[Met Performance] CID:257010
Parsifal {228} Metropolitan Opera House: 04/2/1979.

(Review)


Metropolitan Opera House
April 2, 1979


PARSIFAL {228}
Wagner-Wagner

Parsifal................Jon Vickers
Kundry..................Christa Ludwig
Amfortas................Bernd Weikl
Gurnemanz...............Martti Talvela
Klingsor................Vern Shinall
Titurel.................Paul Plishka
Voice...................Isola Jones
First Esquire...........Elizabeth Volkman
Second Esquire..........Ariel Bybee
Third Esquire...........Charles Anthony
Fourth Esquire..........John Carpenter
First Knight............Dana Talley
Second Knight...........Philip Booth
Flower Maidens: Betsy Norden, Louise Wohlafka, Elizabeth Volkman,
Alma Jean Smith, Loretta Di Franco, Isola Jones

Conductor...............James Levine

Director................Nathaniel Merrill
Designer................Robert O'Hearn
Choreographer...........Milenko Banovitch

Parsifal received four performances this season.

Review of Speight Jenkins in the New York Post

Met's "Parsifal" a knight to remember

"Parsifal," Wagner' s most metaphysical work, became a transcendent experience last night at the Metropolitan Opera.

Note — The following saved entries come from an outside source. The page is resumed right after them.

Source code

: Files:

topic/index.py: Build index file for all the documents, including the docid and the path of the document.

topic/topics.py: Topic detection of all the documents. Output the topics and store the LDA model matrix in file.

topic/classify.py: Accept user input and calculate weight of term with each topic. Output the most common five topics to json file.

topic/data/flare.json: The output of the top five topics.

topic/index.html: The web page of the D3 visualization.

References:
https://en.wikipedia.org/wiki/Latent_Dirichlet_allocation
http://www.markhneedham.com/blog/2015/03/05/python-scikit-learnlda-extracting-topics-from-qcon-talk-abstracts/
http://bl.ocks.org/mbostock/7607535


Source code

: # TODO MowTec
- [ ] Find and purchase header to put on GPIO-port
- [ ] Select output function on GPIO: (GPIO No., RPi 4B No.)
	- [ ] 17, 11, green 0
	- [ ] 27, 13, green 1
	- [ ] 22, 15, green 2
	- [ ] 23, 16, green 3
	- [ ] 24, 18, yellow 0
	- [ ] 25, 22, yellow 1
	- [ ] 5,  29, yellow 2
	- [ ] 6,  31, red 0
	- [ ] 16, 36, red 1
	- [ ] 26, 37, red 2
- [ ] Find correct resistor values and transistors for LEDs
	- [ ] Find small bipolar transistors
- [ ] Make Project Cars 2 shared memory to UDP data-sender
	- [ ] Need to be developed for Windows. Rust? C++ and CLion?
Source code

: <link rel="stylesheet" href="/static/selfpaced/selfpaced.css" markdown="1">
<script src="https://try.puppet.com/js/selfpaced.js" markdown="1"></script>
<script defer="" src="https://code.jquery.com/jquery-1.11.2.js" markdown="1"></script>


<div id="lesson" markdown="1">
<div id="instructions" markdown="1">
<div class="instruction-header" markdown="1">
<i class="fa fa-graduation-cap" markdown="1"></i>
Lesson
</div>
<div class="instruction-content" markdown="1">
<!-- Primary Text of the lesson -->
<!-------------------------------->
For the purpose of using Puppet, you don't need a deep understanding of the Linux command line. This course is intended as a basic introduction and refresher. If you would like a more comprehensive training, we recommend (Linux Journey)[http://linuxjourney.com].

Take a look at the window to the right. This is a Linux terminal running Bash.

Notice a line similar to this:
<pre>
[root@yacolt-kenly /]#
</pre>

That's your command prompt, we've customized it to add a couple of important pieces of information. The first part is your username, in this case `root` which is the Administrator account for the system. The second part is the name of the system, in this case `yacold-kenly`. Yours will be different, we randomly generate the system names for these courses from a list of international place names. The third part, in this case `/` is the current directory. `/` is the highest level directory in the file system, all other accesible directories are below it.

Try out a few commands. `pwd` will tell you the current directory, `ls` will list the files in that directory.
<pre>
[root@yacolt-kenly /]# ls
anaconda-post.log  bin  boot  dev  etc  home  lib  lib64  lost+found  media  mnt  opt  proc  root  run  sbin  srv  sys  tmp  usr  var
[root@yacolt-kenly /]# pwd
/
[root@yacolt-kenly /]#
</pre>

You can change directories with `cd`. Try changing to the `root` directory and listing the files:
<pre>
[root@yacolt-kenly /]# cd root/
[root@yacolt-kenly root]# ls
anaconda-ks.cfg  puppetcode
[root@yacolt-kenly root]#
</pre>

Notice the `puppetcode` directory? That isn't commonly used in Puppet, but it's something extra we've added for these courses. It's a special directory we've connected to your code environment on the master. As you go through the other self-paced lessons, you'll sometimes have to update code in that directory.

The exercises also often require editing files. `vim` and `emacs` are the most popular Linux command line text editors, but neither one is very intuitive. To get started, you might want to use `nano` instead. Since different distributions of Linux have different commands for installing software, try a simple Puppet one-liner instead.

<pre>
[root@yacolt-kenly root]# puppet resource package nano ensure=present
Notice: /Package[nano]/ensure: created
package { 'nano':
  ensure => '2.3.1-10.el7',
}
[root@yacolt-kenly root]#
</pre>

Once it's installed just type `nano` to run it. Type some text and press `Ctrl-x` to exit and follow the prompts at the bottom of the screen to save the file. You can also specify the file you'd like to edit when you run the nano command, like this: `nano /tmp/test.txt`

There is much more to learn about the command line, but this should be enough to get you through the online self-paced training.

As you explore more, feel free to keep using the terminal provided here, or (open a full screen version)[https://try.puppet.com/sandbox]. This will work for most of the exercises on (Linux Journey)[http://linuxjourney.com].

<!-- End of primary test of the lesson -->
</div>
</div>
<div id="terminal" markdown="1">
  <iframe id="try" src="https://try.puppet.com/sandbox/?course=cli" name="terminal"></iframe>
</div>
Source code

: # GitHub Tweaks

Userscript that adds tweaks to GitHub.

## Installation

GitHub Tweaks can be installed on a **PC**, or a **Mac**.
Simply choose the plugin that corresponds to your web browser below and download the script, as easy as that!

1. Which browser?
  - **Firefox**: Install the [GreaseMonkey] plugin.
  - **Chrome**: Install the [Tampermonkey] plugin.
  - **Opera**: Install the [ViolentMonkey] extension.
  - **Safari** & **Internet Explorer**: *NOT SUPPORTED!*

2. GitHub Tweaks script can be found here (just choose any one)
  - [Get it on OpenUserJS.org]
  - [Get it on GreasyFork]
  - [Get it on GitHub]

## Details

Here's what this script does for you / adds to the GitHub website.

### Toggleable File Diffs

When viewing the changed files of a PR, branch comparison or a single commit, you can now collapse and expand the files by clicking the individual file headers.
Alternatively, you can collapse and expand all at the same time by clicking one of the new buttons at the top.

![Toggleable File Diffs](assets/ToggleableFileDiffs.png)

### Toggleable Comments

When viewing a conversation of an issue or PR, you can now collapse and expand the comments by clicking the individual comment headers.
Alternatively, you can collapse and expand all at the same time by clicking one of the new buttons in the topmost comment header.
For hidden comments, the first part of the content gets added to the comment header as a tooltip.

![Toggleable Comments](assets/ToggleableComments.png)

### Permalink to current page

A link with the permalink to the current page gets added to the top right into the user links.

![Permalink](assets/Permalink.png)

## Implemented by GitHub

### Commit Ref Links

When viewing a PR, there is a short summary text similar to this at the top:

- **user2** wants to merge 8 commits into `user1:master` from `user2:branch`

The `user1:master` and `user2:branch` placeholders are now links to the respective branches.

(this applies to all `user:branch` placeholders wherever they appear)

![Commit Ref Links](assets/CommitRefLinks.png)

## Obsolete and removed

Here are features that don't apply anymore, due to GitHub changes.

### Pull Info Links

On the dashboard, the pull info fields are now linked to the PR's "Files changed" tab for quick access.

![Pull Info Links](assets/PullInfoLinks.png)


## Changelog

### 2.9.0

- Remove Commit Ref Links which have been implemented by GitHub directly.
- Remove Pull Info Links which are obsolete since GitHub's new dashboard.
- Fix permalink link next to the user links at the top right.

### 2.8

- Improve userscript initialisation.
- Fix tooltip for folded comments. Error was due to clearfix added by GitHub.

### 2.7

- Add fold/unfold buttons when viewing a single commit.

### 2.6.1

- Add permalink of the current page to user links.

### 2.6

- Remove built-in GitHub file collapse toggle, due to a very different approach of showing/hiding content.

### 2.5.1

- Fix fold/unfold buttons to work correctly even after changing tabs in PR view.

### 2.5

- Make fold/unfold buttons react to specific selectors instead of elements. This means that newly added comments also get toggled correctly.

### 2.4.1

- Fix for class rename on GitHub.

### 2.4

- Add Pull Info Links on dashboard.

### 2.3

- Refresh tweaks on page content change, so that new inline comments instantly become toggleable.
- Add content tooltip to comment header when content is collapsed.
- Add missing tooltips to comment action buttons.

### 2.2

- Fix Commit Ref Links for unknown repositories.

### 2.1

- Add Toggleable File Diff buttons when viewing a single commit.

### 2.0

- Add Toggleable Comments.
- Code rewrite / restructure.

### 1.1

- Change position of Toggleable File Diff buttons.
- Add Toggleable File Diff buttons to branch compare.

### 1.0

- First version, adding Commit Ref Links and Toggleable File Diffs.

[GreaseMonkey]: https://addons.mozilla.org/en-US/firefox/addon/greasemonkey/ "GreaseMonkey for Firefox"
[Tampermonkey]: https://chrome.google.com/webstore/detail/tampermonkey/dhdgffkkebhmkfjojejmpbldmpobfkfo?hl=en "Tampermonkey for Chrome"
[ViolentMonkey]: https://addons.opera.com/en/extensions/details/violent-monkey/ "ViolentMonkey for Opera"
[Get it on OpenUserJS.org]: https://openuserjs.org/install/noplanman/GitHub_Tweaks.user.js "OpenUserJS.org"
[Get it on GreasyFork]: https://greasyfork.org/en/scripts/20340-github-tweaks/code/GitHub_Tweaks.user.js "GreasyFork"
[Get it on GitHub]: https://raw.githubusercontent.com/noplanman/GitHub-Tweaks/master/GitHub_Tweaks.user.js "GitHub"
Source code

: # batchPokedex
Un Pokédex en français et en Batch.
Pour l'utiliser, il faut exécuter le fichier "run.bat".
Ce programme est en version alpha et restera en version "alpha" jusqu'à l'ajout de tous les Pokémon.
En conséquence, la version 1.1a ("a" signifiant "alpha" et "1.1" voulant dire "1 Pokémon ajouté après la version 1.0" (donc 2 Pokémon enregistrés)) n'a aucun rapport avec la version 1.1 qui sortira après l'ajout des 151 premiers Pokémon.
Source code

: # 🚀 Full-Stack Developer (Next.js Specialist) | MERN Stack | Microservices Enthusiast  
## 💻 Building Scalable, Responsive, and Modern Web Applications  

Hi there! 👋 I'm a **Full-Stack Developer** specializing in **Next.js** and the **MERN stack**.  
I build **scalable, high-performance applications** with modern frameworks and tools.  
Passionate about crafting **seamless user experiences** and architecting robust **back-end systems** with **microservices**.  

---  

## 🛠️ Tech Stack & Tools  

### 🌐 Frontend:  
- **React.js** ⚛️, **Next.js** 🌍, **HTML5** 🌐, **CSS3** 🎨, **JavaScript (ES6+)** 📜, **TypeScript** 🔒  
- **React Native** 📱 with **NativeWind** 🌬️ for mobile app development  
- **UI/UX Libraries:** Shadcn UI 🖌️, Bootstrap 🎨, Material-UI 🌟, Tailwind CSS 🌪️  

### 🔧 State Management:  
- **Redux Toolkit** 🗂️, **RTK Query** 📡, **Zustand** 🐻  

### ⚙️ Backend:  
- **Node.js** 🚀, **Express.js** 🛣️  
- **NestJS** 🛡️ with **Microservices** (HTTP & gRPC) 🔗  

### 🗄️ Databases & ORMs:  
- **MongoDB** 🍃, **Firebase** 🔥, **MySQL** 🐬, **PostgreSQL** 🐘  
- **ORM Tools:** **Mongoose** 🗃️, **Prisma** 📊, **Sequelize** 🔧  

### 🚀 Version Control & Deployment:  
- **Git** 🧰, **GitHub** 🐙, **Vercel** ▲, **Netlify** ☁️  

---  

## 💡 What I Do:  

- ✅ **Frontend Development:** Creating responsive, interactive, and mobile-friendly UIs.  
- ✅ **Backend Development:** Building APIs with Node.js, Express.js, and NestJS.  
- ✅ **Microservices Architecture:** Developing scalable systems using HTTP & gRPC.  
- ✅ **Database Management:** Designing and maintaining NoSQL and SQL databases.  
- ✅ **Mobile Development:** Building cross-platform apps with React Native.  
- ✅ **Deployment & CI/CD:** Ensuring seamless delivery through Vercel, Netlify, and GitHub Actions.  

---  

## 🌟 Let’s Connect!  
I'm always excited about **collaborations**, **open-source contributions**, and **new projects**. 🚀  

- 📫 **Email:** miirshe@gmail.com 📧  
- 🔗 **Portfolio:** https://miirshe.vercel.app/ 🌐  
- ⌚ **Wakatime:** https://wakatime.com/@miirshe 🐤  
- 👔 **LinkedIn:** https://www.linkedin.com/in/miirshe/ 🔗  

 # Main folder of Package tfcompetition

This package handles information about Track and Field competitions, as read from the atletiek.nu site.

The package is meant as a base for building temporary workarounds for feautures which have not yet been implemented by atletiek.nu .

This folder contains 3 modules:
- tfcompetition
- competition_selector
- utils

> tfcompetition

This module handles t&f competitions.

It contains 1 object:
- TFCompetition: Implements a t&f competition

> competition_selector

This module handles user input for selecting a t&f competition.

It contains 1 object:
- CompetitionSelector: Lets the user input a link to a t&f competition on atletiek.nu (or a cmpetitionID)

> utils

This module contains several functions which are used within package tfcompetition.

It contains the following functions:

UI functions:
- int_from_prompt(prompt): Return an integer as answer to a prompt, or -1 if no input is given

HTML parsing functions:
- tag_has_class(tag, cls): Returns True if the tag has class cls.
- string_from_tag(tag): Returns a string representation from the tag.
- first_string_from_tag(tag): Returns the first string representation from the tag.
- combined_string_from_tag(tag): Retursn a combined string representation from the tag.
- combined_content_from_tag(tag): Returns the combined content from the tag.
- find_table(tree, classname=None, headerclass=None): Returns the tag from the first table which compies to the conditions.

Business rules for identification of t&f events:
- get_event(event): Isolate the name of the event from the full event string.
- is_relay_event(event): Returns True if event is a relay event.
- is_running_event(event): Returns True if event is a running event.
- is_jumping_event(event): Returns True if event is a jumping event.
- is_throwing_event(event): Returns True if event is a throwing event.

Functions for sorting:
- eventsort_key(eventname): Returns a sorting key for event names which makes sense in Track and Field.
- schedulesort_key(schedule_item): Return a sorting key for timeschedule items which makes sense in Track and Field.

Jon Vickers' enactment of the title role fulfilled the expectation of many years and, no less memorably, Christa Ludwig returned to the company after a five-year absence, as Kundry. Even so, the overall level of this first Met performance of the work since 1974 was more important. Wagner's version of the myth describing the maturing of a man, from innocent boy to leader of the knights of the Holy Grail, rarely receives the kind of total performance everyone gave.

Though James Levine will grow even deeper into this complex score, last night's performance was one of his finest at the Metropolitan. Not at all dawdling - the long narrative of Gurnemanz in Act I flew by - his interpretation took time when necessary and strove consistently to bring out the poetic lyricism and sensuousness of the score.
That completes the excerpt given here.